++++ Dataset excerpts ++++

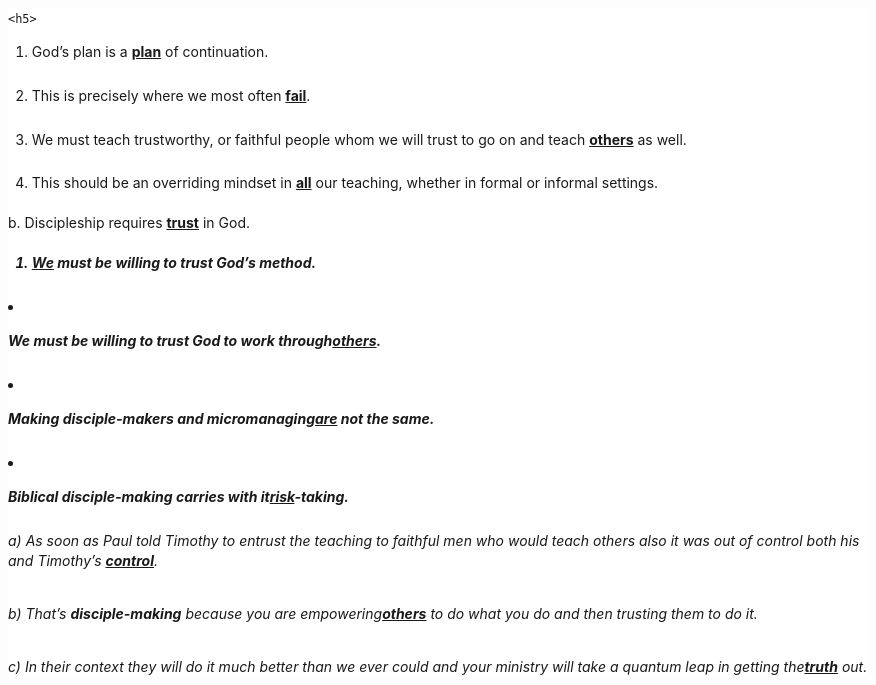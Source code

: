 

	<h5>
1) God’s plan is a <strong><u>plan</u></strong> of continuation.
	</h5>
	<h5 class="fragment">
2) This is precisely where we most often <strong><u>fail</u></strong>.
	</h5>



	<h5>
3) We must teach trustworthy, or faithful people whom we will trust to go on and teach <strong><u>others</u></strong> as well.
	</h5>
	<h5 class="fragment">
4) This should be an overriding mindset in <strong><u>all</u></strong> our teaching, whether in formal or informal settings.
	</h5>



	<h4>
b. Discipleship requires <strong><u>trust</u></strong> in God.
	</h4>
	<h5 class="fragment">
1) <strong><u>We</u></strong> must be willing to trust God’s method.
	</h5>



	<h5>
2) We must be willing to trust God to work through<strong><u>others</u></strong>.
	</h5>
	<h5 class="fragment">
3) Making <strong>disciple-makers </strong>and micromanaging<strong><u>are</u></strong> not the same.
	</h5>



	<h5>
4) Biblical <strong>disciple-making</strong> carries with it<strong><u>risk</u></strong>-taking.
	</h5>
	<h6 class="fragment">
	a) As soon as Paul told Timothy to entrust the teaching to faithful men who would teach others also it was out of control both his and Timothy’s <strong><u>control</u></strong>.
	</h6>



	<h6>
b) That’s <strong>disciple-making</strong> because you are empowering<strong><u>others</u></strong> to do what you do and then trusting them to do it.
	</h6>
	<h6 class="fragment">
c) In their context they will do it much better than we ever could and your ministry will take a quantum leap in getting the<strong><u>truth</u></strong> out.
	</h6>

++++
++++ Dataset excerpts ++++

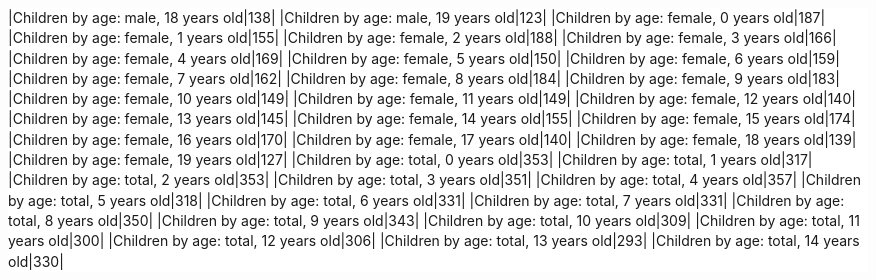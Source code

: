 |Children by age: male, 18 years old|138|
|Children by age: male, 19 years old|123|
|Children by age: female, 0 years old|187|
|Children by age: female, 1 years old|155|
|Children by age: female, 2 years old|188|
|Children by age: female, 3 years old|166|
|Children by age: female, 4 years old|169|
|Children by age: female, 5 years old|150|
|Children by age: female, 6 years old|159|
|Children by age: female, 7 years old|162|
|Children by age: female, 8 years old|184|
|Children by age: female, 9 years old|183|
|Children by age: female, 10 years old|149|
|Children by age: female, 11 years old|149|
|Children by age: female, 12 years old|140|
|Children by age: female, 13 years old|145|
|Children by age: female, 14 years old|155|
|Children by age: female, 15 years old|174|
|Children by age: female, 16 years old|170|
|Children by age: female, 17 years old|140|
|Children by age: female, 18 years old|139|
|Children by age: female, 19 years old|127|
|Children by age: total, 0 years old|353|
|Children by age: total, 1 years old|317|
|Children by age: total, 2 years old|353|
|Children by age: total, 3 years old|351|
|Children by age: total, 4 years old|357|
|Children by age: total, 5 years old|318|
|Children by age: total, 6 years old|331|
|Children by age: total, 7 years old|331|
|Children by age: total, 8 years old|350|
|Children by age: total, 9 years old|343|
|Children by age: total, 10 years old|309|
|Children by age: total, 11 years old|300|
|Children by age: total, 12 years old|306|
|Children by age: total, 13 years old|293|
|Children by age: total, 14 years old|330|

++++
++++ Dataset excerpts ++++

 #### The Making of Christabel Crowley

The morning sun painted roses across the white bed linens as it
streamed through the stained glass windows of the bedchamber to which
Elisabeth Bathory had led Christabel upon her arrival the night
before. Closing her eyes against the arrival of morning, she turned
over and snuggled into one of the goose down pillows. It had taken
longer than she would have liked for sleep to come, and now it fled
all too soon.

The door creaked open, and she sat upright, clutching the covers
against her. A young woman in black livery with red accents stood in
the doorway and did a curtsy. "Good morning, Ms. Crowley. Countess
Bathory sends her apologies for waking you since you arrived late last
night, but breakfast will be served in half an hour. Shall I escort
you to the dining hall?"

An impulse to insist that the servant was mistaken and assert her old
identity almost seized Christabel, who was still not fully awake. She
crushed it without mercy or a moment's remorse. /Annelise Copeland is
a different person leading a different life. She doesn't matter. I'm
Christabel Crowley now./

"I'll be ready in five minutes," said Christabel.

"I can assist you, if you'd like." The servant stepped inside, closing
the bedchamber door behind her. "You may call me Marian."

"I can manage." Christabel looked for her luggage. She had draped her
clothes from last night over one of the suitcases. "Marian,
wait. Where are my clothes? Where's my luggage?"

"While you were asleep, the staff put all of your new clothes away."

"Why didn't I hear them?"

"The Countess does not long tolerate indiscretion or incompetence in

++++

What you will do: Copy every line above in which the string "them" shows up.

Written solution:
b) That’s <strong>disciple-making</strong> because you are empowering<strong><u>others</u></strong> to do what you do and then trusting them to do it.
"Why didn't I hear them?"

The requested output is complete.